Mobile Security & Enterprise Mobility Blog

Cybersecurity and Mobility at the National Law Enforcement Museum

Cybersecurity and Mobility at the National Law Enforcement Museum

With 1 billion more mobile connections in the world than there are people in the world, it’s fair to say most people have a mobile device. Certainly, Zimperium works with clients in the public sector and the private sector, in countries and on continents around the globe, with organizations in every major industry, and with companies ranging in size from small start-ups to FORTUNE 10 enterprises. In short, we have a broad customer base.

Even so, we still sometimes get customers that make us blink. Chad Fulgham, now CIO of the National Law Enforcement Officers Memorial Fund and Interim Executive Director of the National Law Enforcement Museum (NLEM), understands a thing or two about cybersecurity. He expanded on that knowledge when, at 34, he served as the youngest CIO in FBI history.

Do you lock the front door to your home?

When it comes to the importance of securing mobile devices, Chad has had a consistent vision throughout his career. “In discussing the need for cybersecurity in general, or mobile device security, I like to use the analogy of a securing person’s house as it’s an easy analogy to understand. I always ask: ‘When you want to be secure your home, do you lock your doors and your windows?’ Most of us do. It’s common sense.”

“If you want to be secure in the digital world, the first thing you should do is lock the doors and windows. And for most of us, our first and most frequently used door to digital is the mobile device we take everywhere and look at countless times a day.”

Chad has seen the real-world attacks cybercriminals use.  Everything from turning on your smartphone’s microphone to listening in on private conversations. From performing screen scrapes to capturing personal data. Using the device to impersonate you to colleagues, business associates, and even family members.

“Often, because their mobile device comes from a big-name company, and they get their service through a big-name carrier, and even because their smartphone is small and, in their pocket, people assume that their mobile experience is safe. They believe that someone else is out there whose job it is to keep their mobile device secure. But that is far from the truth.”

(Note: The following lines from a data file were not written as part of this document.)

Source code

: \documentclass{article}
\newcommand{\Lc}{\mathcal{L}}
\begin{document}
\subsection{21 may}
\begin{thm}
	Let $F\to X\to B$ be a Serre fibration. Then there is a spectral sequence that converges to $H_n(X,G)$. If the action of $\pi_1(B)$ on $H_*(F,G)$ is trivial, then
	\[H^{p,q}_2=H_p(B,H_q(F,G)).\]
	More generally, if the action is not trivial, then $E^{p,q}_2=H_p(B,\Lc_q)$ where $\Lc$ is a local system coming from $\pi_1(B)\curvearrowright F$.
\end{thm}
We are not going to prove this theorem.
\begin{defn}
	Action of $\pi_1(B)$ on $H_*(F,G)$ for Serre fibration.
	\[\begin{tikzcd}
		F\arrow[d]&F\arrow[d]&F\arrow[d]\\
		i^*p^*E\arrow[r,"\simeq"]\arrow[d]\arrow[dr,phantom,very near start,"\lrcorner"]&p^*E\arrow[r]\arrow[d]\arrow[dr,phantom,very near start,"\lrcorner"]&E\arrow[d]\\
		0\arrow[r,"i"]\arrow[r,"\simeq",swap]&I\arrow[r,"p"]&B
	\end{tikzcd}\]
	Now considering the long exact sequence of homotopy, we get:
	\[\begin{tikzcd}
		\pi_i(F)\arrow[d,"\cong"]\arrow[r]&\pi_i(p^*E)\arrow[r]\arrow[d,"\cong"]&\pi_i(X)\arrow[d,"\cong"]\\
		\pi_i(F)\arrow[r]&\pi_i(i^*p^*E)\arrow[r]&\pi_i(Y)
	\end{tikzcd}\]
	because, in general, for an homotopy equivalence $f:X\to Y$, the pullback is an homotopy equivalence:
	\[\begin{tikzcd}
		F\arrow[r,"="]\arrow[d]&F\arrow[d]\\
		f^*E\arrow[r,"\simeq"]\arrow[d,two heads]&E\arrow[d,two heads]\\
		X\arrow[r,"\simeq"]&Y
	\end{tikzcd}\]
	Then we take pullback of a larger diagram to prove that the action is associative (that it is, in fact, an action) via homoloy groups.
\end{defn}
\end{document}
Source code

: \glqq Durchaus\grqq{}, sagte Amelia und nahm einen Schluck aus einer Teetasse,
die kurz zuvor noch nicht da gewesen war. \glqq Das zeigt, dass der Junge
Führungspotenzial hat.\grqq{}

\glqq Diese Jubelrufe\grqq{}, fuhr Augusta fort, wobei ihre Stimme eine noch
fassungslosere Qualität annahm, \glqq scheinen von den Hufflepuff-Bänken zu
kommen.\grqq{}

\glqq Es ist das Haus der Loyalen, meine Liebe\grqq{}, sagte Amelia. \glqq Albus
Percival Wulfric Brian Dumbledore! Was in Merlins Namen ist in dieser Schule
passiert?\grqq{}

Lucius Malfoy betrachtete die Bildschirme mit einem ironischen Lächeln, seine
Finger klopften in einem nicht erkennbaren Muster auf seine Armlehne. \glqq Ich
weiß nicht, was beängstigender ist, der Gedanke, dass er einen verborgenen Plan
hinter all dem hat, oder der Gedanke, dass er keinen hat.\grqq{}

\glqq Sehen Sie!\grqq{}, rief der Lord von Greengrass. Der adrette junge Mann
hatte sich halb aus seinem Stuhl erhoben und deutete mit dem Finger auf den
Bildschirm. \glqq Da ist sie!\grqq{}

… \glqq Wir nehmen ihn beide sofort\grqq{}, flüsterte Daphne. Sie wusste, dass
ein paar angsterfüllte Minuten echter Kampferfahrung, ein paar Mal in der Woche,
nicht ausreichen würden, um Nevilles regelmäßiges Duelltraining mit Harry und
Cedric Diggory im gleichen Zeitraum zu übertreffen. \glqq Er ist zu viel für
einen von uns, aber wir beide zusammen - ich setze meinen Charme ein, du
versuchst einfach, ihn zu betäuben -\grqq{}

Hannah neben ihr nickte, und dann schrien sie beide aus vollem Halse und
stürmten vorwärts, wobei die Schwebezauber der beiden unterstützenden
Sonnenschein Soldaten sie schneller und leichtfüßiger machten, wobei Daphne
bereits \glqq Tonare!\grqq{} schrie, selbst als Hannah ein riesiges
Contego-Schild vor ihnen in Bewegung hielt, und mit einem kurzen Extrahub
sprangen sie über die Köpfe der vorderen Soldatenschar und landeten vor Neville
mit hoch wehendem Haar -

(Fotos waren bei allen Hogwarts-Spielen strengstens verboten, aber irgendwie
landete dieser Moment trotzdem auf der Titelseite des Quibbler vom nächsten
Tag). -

Cloud-only means mobile apps

In his current role as Chief Information Officer (CIO) and Interim Executive Director at the NLEM, Chad finds mobile is a particular focal point because of the ‘cloud-only’ doctrine he has brought to the organization. “We have a very small staff. Minimizing the need for any tasks that don’t directly serve the museum and its visitors is vital. Servers, office software, email, telephone systems, collaboration, printing—if our organization uses it, we use it from the cloud.”

That, in turn, means using apps on mobile devices. Since everyone associated with the museum uses their personal mobile devices to conduct business on behalf of the museum, mobile security was not optional. And, since everyone is using personal devices, a solution that absolutely respects user privacy was also not optional.

Choosing Zimperium for the National Law Enforcement Museum

The solution of choice was Zimperium. “We—and our users—can basically just set it and forget it. Once it is installed, you don’t have to worry about it anymore. It allows all of us to conduct our mission securely while imposing no obstacles to getting the job done.”

The job for Chad and others at the NLEM is extensive and varied, because visitors to the museum get to experience a wide range of activities first-hand. “Put on a headset to see what it’s like being a 911 operator. You can ride along with a few officers to see what their days are like and experience surveillance and undercover tradecraft. You can have fun examining DNA evidence or other forensics in the Take the Case exhibit. The museum is very hands on and an immersive experience.”

“We even have a full-fledged training simulator where you experience the same kinds of environments and decision-making challenges that law enforcement professionals face every day. We are using a real law enforcement training simulator—this is as real as it gets.”

The aim of the museum is more than exhibiting the history of US law enforcement. It provides experiences that showcase all the different aspects of law enforcement. Roles such as medical examiners, intelligence analysts, aviation experts, forensics professionals, and many more beyond the more familiar canine units, sheriffs, police, and other peace officers.

Providing security and peace of mind

Providing peace of mind through mobile security is a fundamental, from Chad’s perspective. “We have an incredible team at the National Law Enforcement Officers Memorial Fund. They go above and beyond every day. Keeping their data and their devices secure is the least we can do.”